Maybe a hoax. Who wants to go for a swim :lol:


----------



## paulo (Nov 1, 2007)

Breambo.. warning headed.. Extra battery for shark shield packed.. brown daks in too. :shock:    
I dunno about great white sharks but 3 years back I was on my annual 4 day charter off Fraser Island. We lost about a half dozen good fish when a huge black shadow rose slowly from the depths 2 foot off the back of the boat. Everyone took an involuntary step back from the transom and my cods went north like a rat up a drain pipe. You know the feeling when you look out over a cliff. 
The back of the boat was exactly 20 ft wide. All ten people on board agreed it was a good few feet longer than the width of the transom. That puts it around 6-7 metres in length. It was a tiger shark. It was almost 2 metres across the scone and if it wanted to have a go at us it would have done some real damage. Scared the absolute crap out of me. Don't whites grow larger than tigers do?
I cant even imaging something that size pulling up along side the yak, let alone a white that will really take an interest in you. I saw a photo on the forum of dugout sitting on a life size replica of a salty croc they once captured at 37ft. That thing looked like a tour bus. Id hate to meet one of those.


----------



## colzinho (Aug 6, 2007)

Q (reporter) Did you get a positive ID on the species of shark?
A (fisho) No 
Story: white pointer for sure

Q How long was the shark
A I dunno, maybe about 3 metres
Story: Jaws IV


----------



## rawprawn (Aug 31, 2005)

As some of you know this is the lake I live and fish on (out last Sunday with my son). A few years ago a couple of young baby GWs got caught up in the nets, they only reported catching one. We all asked at the time where's mum? I have the photo at home somewhere of the one caught. There are no fishermen or tourists to scare off this time of year so it's unlikely to be a hoax however I think the size reported is wrong at least I hope it is :shock: I have heard it was about 10 foot. I just might have to rig up a big heavier this weekend ;-)


----------



## wopfish (Dec 4, 2006)

I remember seeing the photo myself of baby and thinking exactly the same about mum and dad and gradndad and uncle :shock: :shock: :shock: :shock: :shock: :shock: :shock: !!!!!


----------



## rawprawn (Aug 31, 2005)

The lake is only about 2m deep in most places. If it was 7m long it wouldnt be hard to spot. Just look for the wave and the sail passing by :shock: I think it's more likley to be 10 foot.


----------



## dp21 (Mar 22, 2008)

more like tugger's lakes


----------



## Astro (Nov 27, 2006)

Breambo said:


> Maybe a hoax. Who wants to go for a swim :lol:


sure....you first....just hold this big hook for me please.... :twisted:


----------



## mcbigg (Jul 14, 2007)

I'm sure the local RSPCA/Animal Welfare League have got plenty of dogs that need exercising. Swimming is great exercise!

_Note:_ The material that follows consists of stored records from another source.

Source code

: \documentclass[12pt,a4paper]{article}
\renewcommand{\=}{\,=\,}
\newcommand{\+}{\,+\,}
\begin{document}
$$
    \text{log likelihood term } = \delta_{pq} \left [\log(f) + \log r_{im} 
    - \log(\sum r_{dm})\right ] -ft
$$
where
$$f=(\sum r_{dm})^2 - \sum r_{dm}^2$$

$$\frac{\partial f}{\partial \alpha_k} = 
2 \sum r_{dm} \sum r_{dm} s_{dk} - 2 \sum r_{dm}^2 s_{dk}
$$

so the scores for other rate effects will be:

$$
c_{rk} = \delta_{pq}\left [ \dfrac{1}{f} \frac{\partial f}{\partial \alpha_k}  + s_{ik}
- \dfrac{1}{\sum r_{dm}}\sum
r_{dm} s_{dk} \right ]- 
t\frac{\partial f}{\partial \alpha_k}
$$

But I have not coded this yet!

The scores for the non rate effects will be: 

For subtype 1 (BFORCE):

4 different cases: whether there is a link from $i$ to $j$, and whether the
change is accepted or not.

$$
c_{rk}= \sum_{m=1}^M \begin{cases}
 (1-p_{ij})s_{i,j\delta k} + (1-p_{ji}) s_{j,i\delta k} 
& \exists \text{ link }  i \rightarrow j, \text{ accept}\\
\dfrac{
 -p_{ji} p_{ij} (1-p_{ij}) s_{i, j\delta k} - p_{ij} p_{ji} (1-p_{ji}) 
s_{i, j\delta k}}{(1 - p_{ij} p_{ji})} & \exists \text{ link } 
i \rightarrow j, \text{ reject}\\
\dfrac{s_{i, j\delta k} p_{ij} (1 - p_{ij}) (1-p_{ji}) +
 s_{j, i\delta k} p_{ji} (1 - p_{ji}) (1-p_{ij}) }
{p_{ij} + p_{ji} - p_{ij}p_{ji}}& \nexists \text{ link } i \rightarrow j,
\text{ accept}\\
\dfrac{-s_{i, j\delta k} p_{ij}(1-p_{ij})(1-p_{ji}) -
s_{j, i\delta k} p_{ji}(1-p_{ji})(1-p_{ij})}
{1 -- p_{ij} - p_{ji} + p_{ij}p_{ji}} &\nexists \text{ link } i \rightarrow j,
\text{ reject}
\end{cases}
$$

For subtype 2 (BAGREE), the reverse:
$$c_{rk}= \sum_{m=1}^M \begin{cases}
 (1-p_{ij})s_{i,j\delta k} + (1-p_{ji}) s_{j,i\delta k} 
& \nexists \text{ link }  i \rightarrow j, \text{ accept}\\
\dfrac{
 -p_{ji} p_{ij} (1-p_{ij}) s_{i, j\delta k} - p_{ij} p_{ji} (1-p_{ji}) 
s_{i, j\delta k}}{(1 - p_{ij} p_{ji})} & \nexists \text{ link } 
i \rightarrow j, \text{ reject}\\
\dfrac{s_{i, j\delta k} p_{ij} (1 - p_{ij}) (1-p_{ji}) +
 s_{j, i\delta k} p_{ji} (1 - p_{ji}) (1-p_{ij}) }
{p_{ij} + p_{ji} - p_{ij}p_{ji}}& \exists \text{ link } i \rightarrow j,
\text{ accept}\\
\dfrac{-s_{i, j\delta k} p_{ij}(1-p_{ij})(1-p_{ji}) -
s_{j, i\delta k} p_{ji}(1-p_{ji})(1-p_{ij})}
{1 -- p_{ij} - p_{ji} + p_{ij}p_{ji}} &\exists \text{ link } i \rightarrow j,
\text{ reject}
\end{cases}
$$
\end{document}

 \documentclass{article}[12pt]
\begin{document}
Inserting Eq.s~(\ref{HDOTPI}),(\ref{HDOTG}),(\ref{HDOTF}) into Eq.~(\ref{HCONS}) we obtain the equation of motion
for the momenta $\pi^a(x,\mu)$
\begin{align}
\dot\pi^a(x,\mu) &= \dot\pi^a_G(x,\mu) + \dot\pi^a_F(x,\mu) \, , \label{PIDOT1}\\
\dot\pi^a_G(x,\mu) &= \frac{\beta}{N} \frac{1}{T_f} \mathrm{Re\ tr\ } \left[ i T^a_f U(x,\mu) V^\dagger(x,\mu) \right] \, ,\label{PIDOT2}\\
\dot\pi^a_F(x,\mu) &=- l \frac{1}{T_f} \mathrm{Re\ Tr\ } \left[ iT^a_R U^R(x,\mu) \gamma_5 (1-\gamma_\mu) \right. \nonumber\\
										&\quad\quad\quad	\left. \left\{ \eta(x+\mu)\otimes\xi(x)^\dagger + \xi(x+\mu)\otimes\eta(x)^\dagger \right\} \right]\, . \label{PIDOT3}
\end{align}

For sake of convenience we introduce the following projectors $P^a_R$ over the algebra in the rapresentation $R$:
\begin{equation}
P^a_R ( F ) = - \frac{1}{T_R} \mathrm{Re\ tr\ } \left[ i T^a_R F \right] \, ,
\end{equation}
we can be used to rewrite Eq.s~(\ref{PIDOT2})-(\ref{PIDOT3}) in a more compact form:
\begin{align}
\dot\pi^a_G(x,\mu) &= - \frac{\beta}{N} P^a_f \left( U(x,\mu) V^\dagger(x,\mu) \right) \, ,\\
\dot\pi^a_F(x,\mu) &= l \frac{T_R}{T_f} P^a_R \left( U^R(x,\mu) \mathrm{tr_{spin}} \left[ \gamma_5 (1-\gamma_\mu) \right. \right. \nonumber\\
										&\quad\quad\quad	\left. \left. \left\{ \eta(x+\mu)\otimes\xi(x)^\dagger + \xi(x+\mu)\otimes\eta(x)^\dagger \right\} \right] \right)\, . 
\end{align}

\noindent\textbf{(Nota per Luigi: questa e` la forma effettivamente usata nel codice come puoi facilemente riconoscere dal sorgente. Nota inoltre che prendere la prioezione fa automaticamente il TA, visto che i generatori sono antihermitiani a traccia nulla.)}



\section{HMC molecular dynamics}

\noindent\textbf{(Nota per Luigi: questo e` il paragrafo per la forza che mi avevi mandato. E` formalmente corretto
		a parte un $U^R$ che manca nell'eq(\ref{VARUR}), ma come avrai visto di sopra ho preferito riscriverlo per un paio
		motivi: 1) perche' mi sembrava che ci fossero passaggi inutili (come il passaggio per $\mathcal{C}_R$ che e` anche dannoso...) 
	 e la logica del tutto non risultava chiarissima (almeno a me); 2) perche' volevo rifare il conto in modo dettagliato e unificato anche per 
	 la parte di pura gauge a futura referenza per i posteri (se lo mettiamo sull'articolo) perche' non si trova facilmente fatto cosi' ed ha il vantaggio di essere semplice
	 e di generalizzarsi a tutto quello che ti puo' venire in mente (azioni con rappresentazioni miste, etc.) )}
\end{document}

Just because the lead you use is 300 metres long and attaches to the collar with a large hook, shouldn't be cause for alarming the animal rights people should it?


----------



## wopfish (Dec 4, 2006)

So if sharks could fly - that would be its shadow on the ground ;-)


----------



## SharkNett (Feb 20, 2006)

I have seen a GWS a touch under 5m less than a meter away from a dive cage (at one point there were 4 at once all over 4m). One of the most awesome experiences of my life so far. So much so I plan to do it again in the next couple of years.Would love to see a fully grown one.
When they are just cruising past they almost seem like a big puppy and you feel as if you could reach out and pat them. Then they open that mouth to bite something and you remember why all parts of the diver stay behind the bars.
As has been metioned, the biggest GWS reliably measured was about 6m. There would have to be alot of food to attract a shark that big into 2m of water. They are only capable of short bursts of speed and it would be difficult to use thier patented surprise attack from below in water that shallow.

Rob.


----------



## Breambo (Apr 19, 2006)

occy said:


> Glad to hear it's only around 10 foot long Greg. :shock: That makes a real difference. :roll:


Maybe its one of the "babies" from a couple of years ago, just grown a bit fatter :lol:


----------



## Shorty (May 11, 2008)

I will be taking groups out on guided kayak tours of the lake over the next couple of weekends, i have not decided on the final pricing yet but if anybodys interested it will probally cost you an arm and a leg. :lol:


----------



## MrFaulty (May 15, 2008)

Don't know if its true or a hoax, probably somewhere in between, media and fisherman will stretch a goldfish to a 7m white! Anyway i have some objection to terms like monster being used in the media, it is just a bloody big fish with every much as right to swim in the lake as we do - don't get me wrong, i don't think it is a big puppy that needs a pat. I love fishing and eating fish but I hope it lives and no one targets it as it's only purpose dead will be for some form of compensation for someone who is lacking in other areas (if you get my meaning) - I think it would be a bit tough to eat!


----------



## L3GACY (Sep 2, 2007)

MrFaulty said:


> I think it would be a bit tough to eat!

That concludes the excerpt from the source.